EA: The main thrust of our paper was to point out that the DGAC ignores objective evidence on the nutritional status of the US population and by doing so, induces fear of foods that have been part of a healthy diet for millennia (e.g., meat, milk, eggs, sugar). As we discussed above, the DGAC ignores the best available evidence because it suggest that the American diet is no longer a risk factor for disease. Importantly, the childhood obesity epidemic and risk of type II diabetes are due to nongenetic inheritance and evolution, but the nutrition community ignores this reality because it threatens their livelihood.
Reason: What are the implications of your article?
EA: The main implication is that federally funded nutrition researchers have demonstrated scientific incompetence over many generations by presenting anecdotal evidence as scientific evidence. As such, there is no scientific foundation to past or current nutrition guidelines. As a result, the public is both confused and (correctly) skeptical of government recommendations because they perceive the guidelines to constitute meaningless political statements.
Reason: Does the federal government (or, more specifically, the DGAC) know the best diet for all Americans?
EA: No. There is no one-size-fits-all diet. That said, the evidence over many centuries suggests that given this point in our evolutionary history and the adequacy of our current food supply, the DGAC report could be summed up in one sentence, "eat a varied diet and exercise for more than 30 minutes daily."
Reason: Who, if anyone, is best served when food policy rests on false assumptions that are based on bad data?

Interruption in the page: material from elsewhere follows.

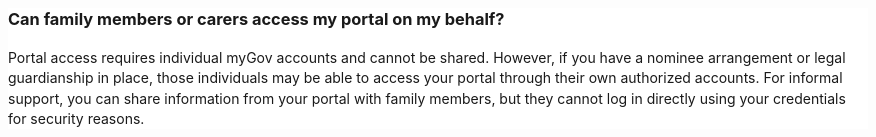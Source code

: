 ### Can family members or carers access my portal on my behalf?
Portal access requires individual myGov accounts and cannot be shared. However, if you have a nominee arrangement or legal guardianship in place, those individuals may be able to access your portal through their own authorized accounts. For informal support, you can share information from your portal with family members, but they cannot log in directly using your credentials for security reasons.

EA: In many ways, what we are experiencing is the evidence of Lysenkoism [link]. The government funded researchers control the field by funding only those researchers that use the same flawed methods; they stifle progress by rejecting contradictory evidence, and immediately impugn the integrity and competence of researcher who disagree. Therefore these government funded researchers are the only beneficiaries of the status quo. Importantly, M-BMs are the perfect vehicle to perpetuate an endless cycle of ambiguous findings leading to the ever-increasing federal funding of nutrition and obesity research.
Reason: You told me that your research was controversial. Please explain why that is the case.
EA: The individuals that use M-BMs control both government funding and nutrition journals. Therefore, these individuals control the entire field of obesity and nutrition. As such, they stifle dissent and the publication of contrary evidence that may threaten their grants or their book deals. These government funded researchers realize that once the public understands the deceit (presenting anecdotes as scientific data), their 'pay-day' is over.
Reason: Critics will note, as you disclose in your article, that you've received funding from Coca-Cola. How, if at all, did that funding impact your conclusions?
EA: I always smile at that question. My science speaks for itself, and as such I am irrelevant to the dialog at hand. If I say 2+2 = 4, is it more or less correct because I am currently funded by the federal government? Would it be less correct if I were funded by industry? The validity of scientific findings is independent of the researcher and should be judged on their merit alone. The unsophisticated personal attacks are indicative of individuals that cannot discuss the science.
Perhaps more importantly, I use data the government collected. Any first-year statistics student can download the data from the web and perform the analyses I have conducted. Ask my government funded critics for their data and you will be met with red-tape and massive bureaucracy. I am 100 percent transparent, while they hide behind their universities and refuse access to anyone outside the government-funded oligarchy.